Okay deep breath. Janney plays Donna, who married an English man in her early years before having a daughter and divorcing him. She then came back to the United States, married another hapless schmuck and birthed two more children before this second husband (who we only see for two minutes) died. All grown up, Donna’s first daughter, Eloise (Cynthia Addai-Robinson), now a wealthy English bureaucrat, wants to bring the whole family across the pond for her wedding. That includes Kristen Bell’s Alice, an assistant who is having an affair with her boss (played by Jorma Taccone) before abruptly hooking up with some random dude she meets on the plane ride over, which goes exactly how’d you expect. 


Then there’s Eloise’s half-brother Paul and his uptight boyfriend (Karen Soni) who may or may not be looking to have a threesome with a rich benefactor in the UK. Meanwhile, Donna begins rekindling a relationship with her ex-husband (Isaach de Bankole), who, mind you, cheated on her with their 19-year old babysitter. There’s so many intersecting plots happening all at once in “The People We Hate at the Wedding,” you wonder if a wedding will even happen. 


Director Clair Scanlon and writers Lizzie Molyneux-Logelin and Wendy Molyneux, who adapted the novel by Grant Ginder, try evoking memories of better, more approachable comedies from the Nancy Meyers and Nora Ephron library, but it never gels.

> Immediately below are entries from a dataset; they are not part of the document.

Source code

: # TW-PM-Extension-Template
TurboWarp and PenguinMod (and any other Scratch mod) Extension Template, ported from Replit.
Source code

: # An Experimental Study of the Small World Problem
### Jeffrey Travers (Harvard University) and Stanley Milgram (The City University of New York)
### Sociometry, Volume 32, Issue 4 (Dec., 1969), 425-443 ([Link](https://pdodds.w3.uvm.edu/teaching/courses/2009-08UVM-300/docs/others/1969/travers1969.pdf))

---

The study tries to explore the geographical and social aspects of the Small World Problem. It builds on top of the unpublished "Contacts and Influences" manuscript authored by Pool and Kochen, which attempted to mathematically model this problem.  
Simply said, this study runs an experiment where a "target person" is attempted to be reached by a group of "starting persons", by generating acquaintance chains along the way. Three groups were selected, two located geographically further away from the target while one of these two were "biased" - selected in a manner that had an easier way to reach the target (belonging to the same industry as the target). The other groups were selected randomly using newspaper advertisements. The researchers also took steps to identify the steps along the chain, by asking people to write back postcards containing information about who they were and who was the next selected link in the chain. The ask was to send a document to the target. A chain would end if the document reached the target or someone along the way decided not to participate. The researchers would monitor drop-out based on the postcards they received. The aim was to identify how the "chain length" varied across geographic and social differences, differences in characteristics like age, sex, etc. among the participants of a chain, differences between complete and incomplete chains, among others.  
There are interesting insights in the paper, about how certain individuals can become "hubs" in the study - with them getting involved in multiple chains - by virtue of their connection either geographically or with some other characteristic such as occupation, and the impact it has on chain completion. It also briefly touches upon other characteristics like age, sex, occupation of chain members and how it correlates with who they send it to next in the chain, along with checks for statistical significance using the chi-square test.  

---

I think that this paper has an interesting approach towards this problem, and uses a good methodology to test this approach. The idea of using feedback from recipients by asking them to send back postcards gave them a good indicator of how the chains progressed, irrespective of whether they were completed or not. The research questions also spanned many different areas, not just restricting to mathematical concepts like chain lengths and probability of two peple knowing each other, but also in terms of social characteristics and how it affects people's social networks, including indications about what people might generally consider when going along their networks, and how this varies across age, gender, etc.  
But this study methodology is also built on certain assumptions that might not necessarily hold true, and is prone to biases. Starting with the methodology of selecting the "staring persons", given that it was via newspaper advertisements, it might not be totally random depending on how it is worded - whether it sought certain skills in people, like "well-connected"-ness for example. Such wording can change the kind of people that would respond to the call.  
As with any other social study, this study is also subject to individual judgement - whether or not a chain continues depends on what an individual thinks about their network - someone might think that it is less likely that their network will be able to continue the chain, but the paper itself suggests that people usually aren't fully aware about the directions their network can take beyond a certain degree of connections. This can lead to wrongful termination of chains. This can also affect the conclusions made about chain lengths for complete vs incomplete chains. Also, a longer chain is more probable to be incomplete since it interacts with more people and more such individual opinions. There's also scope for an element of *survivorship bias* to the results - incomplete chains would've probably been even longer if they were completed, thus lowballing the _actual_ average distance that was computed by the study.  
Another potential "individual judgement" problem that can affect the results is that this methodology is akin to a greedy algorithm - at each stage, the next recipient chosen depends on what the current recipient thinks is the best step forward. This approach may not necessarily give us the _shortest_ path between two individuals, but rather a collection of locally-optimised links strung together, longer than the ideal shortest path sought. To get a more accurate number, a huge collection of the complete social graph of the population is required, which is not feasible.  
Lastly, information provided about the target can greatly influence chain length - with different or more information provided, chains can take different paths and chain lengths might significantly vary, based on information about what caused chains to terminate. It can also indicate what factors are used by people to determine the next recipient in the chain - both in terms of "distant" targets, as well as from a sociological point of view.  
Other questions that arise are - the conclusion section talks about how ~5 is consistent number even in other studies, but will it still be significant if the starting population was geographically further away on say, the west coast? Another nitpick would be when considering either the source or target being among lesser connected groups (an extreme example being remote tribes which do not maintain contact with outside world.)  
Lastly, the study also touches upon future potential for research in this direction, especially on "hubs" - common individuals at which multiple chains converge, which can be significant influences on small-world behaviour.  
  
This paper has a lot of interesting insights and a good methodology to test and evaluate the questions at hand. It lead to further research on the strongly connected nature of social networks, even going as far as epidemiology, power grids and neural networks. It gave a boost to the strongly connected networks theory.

The laughs fall flat, the character interactions consistently feel inauthentic, and the talented ensemble squanders their talents on a screenplay that doesn’t know how to use them. It’s a low point for Janney, who hasn’t had the best run since winning her Oscar, who struggles to deliver the emotional breaking point of her character's many tragedies. I know we’re supposed to hate the people at this wedding, but I didn’t think we’re supposed to loathe them this much? With minimal redeeming qualities, I’m not sure this crew would’ve secured an invite to my big day either. 


Grade: D- 


THE PEOPLE WE HATE AT THE WEDDING streams on Amazon Prime Video Friday, November 18th.